Ice is the preferred method of caring for your horse’s legs, but you’ll have to transport ice or ice packs in a cooler or freezer when you compete away from home. It’s also challenging to keep on his legs; wrapping ice packs is not very stable if your horse moves around, and dipping wraps in ice water is counter-productive, as his body will warm up the wraps in no time. There are boots and wraps with pockets for malleable ice packs that conform to your horse’s legs. Another option is to have your horse stand in buckets of ice water. If your horse has competed particularly hard, such as in a cross-country course, continue icing for as long as 3 to 4 hours, changing packs and buckets to ensure coldness; otherwise, about 30 to 40 minutes per leg is sufficient.
Liniments and Poultices
Poultices are a cooling-down alternative, while liniments can have either a cooling or heating effect.
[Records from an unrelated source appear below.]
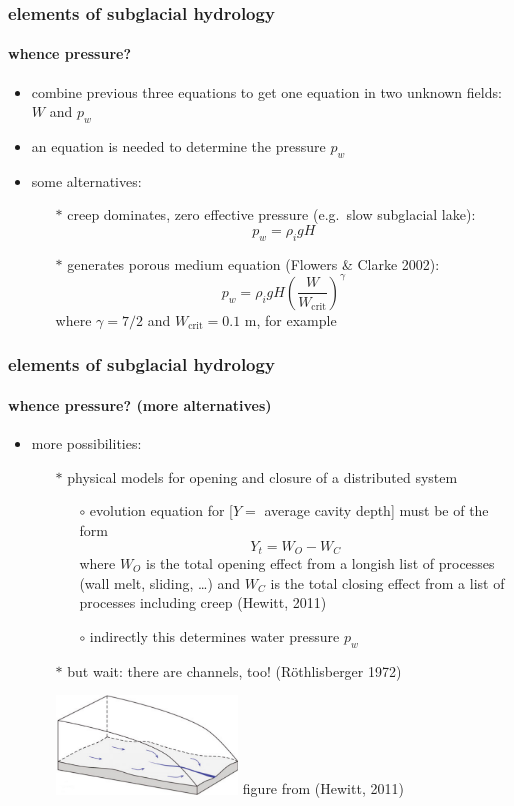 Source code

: \documentclass[hide notes,intlimits]{beamer}
\begin{document}
\begin{frame}
  \frametitle{elements of subglacial hydrology}
  \framesubtitle{whence pressure?}

  \begin{itemize}
    \item combine previous three equations to get one equation in two unknown fields: $W$ and $p_w$
    \item an equation is needed to determine the pressure $p_w$
    \item some alternatives:
      \begin{itemize}
      \item[$\ast$] creep dominates, zero effective pressure (e.g.~slow subglacial lake):
        $$p_w = \rho_i g H$$
      \item[$\ast$] generates porous medium equation (Flowers \& Clarke 2002):
        $$p_w = \rho_i g H \left(\frac{W}{W_{\text{crit}}}\right)^\gamma$$
        where $\gamma=7/2$ and $W_{\text{crit}}=0.1$ m, for example
      \end{itemize}
  \end{itemize}

\end{frame}


\begin{frame}
  \frametitle{elements of subglacial hydrology}
  \framesubtitle{whence pressure? (more alternatives)}

  \begin{itemize}
    \item more possibilities:
      \begin{itemize}
      \item[$\ast$] physical models for opening and closure of a distributed system
        \begin{itemize}
        \item[$\circ$]  evolution equation for [$Y=$ average cavity depth] must be of the form
        $$Y_t = W_O - W_C$$
where $W_O$ is the total opening effect from a longish list of processes (wall melt, sliding, \dots) and $W_C$ is the total closing effect from a list of processes including creep (Hewitt, 2011)
        \item[$\circ$] indirectly this determines water pressure $p_w$
        \end{itemize}
      \item[$\ast$] but wait: there are channels, too! (R\"othlisberger 1972)

\begin{center}
\medskip
\includegraphics[width=0.4\textwidth]{figs/hewitt-cartoon} \tiny figure from (Hewitt, 2011)
\medskip
\end{center}
    \end{itemize}
  \end{itemize}
\end{frame}
\end{document}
For maximum effect from your poultice, wrap your horse’s legs in water-soaked brown paper, or butcher’s paper, after you’ve applied the poultice. If you poultice your horse’s legs, it’s okay to leave the poultice on overnight with your horse’s legs wrapped. Liniments with analgesic ingredients can give older horses, or horses with old injuries, some additional relief after a performance. Some liniments loosen overworked leg muscles. Read the bottle labels for exact uses and effects, and also for any ingredients that may be prohibited in your competitions.
Some liniments work well under stable wraps and are suitable for putting your horse up for the night after a performance. For just water or ice cool-downs, make sure your horse’s legs are cool and dry before wrapping in stable bandages. If your horse is at a multi-day show with a lot of standing, such as being tied to a trailer or in a stall, his legs will get some relief from wrapping.